The view from the hot springs was incredible, this was in the morning hanging out with a couple of Israeli lads:



But lets rewind to that very evening. Along the entire walk up a group of three young Indian men had stuck to us like limpets, stopping when we stopped, going again when we did, attempting random halting conversation in their few words of English. And staring... always staring and staring and staring.
I collapsed into the male side of the hot springs (the girls have to hunker in a wooden shed next door which isn't so good for the view, but great for protecting them from the boring eyes of undersexed Indian men).

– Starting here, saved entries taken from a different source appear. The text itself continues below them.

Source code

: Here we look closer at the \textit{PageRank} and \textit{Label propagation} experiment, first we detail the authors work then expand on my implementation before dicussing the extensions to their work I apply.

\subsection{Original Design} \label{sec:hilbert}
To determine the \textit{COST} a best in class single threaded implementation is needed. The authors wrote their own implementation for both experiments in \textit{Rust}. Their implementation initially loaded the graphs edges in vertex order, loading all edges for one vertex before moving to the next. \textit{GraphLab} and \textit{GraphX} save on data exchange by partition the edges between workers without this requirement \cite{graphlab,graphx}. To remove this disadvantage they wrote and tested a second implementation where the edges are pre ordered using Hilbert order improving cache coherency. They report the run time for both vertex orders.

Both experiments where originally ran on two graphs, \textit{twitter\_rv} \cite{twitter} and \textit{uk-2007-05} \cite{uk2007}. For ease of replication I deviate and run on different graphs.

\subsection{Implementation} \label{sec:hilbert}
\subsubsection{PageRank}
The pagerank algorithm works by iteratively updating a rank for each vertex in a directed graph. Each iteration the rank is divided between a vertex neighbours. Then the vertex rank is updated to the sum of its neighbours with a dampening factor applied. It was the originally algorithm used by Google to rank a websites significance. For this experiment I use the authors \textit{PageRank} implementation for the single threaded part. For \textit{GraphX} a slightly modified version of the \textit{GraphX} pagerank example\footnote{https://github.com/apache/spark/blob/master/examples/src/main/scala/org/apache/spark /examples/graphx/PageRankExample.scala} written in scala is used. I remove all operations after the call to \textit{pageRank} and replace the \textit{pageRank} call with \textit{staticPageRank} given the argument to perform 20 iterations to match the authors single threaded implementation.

If only I had the same protection. Five minutes after I arrived, our trio from the hike jumped in with me. There was staring, whispering and giggling. They blatantly leered as they lasciviously looked me up and down. I bravely ignored them and focussed on the soothing water and the gathering darkness of the mountains. So they would hiss "Australia. AUSTRALIA!" until I turned and said "WHAT?" at which point they would say "Nothing" and then all titter like schoolgirls. Enough, out I got. Immediately out they got too. Bucky with the buck teeth dried himself as close to me as possible and started to chat.
"You go back tomorrow?"
"No, I think we'll stay a while"
"If you go back tomorrow, we go together."
"Uh, ok."
"You are staying here alone?"
"No no, I'm with my two friends."
He leaned in suggestively, "If you are alone, WE will keep you company."
"Gee, thanks. Um I gotta go."
I went to the girls for support and (supportively) they laughed and laughed. And told me I was probably misunderstanding, they were just being friendly and didn't speak English so well. But I know body language. Now I have no problem being chatted up by a trio of Indian lads, but all that dirty staring and whispering and giggling is just unsettling. No worries, the girls deal with it all day every day, suck it up Mike.
Next morning I go up the hill for a pre-brekky dip and find a nice Israeli bloke to chat to. Then the three stooges arrive. There's about 5 of us in the pool already, but they only have eyes for me. The same story as last night, but I ignore them and chat with my new mate, sitting on the stairs. Until the tittering is interrupted by Bucky paddling right over to me, looking directly at me and then plonking himself down on the step below me, his bottom snuggled right up against my feet.
So you guys know that age-old move that teenagers in movie theatres always try? The old "fake yawn" and stretching your arms out, then resting one on the shoulders of the prospective love-interest beside you. Imagine that with a guy sitting on the step below you. Yep the arm went right over my legs and the hand right onto my tackle. Kind of hard to carry on a conversation that way.
I pushed him away and told him to piss off and he splashed back, giggling, to his mates. See girls I told you so! You're not the only ones to get sexually harassed in India. Finally all that working out pays off.